Litigators get paid to see the other side’s next three moves. Which makes it funny, in a not-very-funny way, how often a firm that thinks that far ahead on a case has done zero thinking about itself. That was this firm. Great at the work. Running its own money on autopilot.

The situation

The work was contingency, so the money behaved like verdicts do. Unpredictable, and every so often huge. A quiet stretch, then a settlement lands and all three partners get shoved into the top tax bracket in a single year. Between the hits, cash just piled up in the operating account, because nobody had a plan for it. Retirement savings? A SEP that barely moved the needle against what they made.

And then the thing nobody wanted to say out loud. The founder wanted to retire in about seven years. What was his share of the firm worth? Who was going to buy it? With what money? The place didn’t really run without him, and there was nothing written down that said what happened when he left.

What I found

Three problems, and they were all tangled together.

  • A tax problem. Big income in the good years, top bracket, and nothing set up to soften it. In a settlement year they were just writing the IRS a much bigger check than they had to.
  • A succession problem. No buy-sell agreement, no money set aside to fund one, and a firm that leaned almost entirely on one person.
  • A planning vacuum. Nobody had ever looked at the firm and the three partners’ households as one connected picture. A successful business, optimizing none of this, because no one was in charge of the whole.

What I did

Quick note on my role. I coordinate this with the firm’s CPA and an outside attorney. I don’t give the legal or tax advice myself. With that team, we got some real structure in place.

On taxes and retirement, we layered a cash balance plan on top of a 401(k) and profit-sharing plan. In a big year, that combination lets each partner shelter a large, deductible chunk of income. Depending on age and pay, that can run well into the six figures apiece, instead of going to the top bracket. We also set a simple reserve rule, so a windfall year actually covered the quiet ones it was supposed to.

On succession, we helped put a funded buy-sell in place, so the founder’s exit finally has a number attached and a source of cash behind it. The younger partners shouldn’t have to buy this firm twice. Once with years of sweat, and again with cash they don’t have.

A great year and a giant tax bill are the same event. You either decide ahead of time what to do with it, or you let April decide for you.

Where it stands

The good years pull double duty now. They fund the partners’ retirements and cut the tax bill at the same time. The founder has a real way out, not just a handshake and good intentions. And the firm finally runs its own finances with the same care it brings to a case file.

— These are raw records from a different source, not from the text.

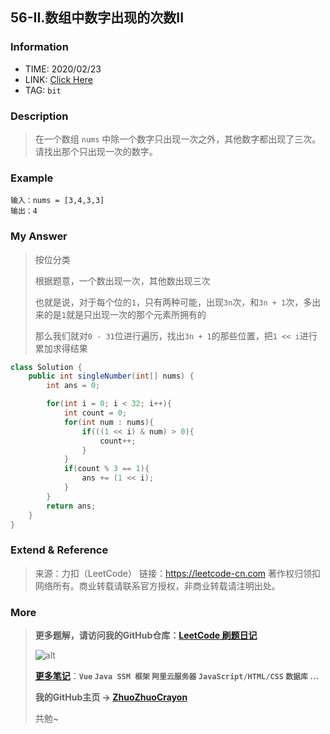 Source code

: ## 56-II.数组中数字出现的次数II

### Information

* TIME: 2020/02/23
* LINK: [Click Here](https://leetcode-cn.com/problems/shu-zu-zhong-shu-zi-chu-xian-de-ci-shu-ii-lcof/)
* TAG: `bit`

### Description

> 在一个数组 `nums` 中除一个数字只出现一次之外，其他数字都出现了三次。请找出那个只出现一次的数字。

### Example

```text
输入：nums = [3,4,3,3]
输出：4
```

### My Answer

> 按位分类
>
> 根据题意，一个数出现一次，其他数出现三次
>
> 也就是说，对于每个位的`1`，只有两种可能，出现`3n`次，和`3n + 1`次，多出来的是`1`就是只出现一次的那个元素所拥有的
>
> 那么我们就对`0 - 31`位进行遍历，找出`3n + 1`的那些位置，把`1 << i`进行累加求得结果

```java
class Solution {
    public int singleNumber(int[] nums) {
        int ans = 0;

        for(int i = 0; i < 32; i++){
            int count = 0;
            for(int num : nums){
                if(((1 << i) & num) > 0){
                    count++;
                }
            }
            if(count % 3 == 1){
                ans += (1 << i);
            }
        }
        return ans;
    }
}
```

### Extend & Reference

> 来源：力扣（LeetCode）
> 链接：https://leetcode-cn.com
> 著作权归领扣网络所有。商业转载请联系官方授权，非商业转载请注明出处。

### More

> **更多题解，请访问我的GitHub仓库：[LeetCode 刷题日记](https://github.com/ZhuoZhuoCrayon/my-Nodes/blob/master/Daily/README_2020.md)**
>
> ![alt](https://raw.githubusercontent.com/ZhuoZhuoCrayon/my-Nodes/master/Daily/img/mynode.png)
>
> [**更多笔记**](https://github.com/ZhuoZhuoCrayon/my-Nodes)：**`Vue` `Java SSM 框架` `阿里云服务器` `JavaScript/HTML/CSS`   `数据库` ...**
>
> **我的GitHub主页 -> [ZhuoZhuoCrayon](https://github.com/ZhuoZhuoCrayon)**
>
> 共勉~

If your income looks nothing like a salary, lumpy, top bracket, tied to outcomes you don’t fully control, then it shouldn’t be planned like a salary either.

This case study is an illustrative composite, not an actual client. Figures are hypothetical and presented to make the situation concrete. It is not a testimonial and is not a promise or projection of results; every engagement is different.

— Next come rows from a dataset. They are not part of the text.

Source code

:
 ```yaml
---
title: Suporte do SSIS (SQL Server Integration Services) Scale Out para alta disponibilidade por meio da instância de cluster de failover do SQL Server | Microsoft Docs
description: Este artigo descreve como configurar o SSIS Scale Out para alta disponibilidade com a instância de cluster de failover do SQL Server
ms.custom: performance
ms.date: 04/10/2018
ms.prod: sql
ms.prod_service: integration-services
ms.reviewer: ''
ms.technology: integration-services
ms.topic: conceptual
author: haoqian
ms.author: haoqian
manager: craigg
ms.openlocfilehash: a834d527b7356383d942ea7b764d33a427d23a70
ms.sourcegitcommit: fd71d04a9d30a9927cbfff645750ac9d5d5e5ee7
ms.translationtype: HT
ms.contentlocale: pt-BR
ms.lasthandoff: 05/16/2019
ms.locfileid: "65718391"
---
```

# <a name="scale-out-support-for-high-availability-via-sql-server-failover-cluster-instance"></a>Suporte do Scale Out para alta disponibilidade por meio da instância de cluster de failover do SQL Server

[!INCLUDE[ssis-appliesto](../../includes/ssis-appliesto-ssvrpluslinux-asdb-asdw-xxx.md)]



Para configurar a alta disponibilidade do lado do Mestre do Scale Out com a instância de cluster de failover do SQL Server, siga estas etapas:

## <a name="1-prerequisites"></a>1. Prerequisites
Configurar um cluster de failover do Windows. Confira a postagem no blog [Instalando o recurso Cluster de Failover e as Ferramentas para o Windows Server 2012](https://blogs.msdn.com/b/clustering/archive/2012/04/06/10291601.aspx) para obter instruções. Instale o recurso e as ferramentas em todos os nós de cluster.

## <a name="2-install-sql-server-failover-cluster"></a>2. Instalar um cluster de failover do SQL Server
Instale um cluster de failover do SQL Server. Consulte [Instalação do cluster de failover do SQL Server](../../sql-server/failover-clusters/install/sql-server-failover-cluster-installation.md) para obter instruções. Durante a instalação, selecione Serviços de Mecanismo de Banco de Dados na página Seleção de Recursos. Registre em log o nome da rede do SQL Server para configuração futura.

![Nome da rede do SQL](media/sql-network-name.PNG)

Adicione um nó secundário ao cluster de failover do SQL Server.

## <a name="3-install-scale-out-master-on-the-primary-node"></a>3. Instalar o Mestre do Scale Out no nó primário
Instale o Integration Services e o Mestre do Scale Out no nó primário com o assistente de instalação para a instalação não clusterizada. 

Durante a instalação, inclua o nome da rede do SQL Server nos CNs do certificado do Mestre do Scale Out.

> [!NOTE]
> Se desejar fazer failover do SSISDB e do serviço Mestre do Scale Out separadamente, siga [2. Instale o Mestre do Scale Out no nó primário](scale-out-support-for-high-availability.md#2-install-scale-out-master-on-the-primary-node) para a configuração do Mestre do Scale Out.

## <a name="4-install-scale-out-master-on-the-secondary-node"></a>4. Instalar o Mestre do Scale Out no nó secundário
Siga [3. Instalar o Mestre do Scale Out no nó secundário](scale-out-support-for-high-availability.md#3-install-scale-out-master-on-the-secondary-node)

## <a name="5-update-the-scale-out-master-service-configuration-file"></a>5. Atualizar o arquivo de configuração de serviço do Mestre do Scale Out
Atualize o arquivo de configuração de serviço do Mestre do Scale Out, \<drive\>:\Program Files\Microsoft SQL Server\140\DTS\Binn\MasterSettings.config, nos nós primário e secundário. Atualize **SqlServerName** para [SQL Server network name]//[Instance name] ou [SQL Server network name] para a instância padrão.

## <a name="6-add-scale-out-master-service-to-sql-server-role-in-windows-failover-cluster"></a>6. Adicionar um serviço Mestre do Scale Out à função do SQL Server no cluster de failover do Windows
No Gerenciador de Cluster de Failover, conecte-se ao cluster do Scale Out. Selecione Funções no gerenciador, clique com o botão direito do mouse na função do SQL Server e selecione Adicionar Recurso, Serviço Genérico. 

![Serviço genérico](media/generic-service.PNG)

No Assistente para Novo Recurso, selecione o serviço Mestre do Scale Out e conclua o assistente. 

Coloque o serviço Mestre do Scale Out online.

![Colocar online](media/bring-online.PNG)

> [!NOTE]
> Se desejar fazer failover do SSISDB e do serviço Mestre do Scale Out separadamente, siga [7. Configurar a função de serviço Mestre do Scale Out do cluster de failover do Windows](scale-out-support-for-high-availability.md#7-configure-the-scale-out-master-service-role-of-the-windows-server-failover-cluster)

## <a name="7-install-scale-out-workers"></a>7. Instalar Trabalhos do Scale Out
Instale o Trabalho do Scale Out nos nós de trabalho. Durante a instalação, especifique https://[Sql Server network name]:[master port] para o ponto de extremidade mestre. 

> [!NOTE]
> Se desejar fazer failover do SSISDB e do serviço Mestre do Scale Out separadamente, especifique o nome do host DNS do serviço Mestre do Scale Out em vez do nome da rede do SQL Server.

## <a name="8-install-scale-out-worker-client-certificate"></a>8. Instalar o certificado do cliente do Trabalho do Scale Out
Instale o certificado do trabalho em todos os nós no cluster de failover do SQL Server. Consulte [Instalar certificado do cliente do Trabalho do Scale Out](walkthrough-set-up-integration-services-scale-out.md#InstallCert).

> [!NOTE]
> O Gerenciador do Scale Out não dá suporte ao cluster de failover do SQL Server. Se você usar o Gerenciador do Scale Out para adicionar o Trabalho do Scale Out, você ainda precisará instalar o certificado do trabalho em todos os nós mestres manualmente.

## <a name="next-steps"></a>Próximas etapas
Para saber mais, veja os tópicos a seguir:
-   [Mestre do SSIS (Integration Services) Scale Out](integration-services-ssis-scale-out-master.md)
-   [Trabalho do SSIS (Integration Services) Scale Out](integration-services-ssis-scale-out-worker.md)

Harvest Lane Investment Partners LLC is a Registered Investment Adviser registered with the State of Utah. Nothing here constitutes legal, tax, or accounting advice; Harvest Lane coordinates with your independent legal, tax, and trust professionals and does not provide those services directly. Contribution limits and the deductibility of retirement-plan contributions depend on individual facts and current law. Investing involves risk, including the possible loss of principal.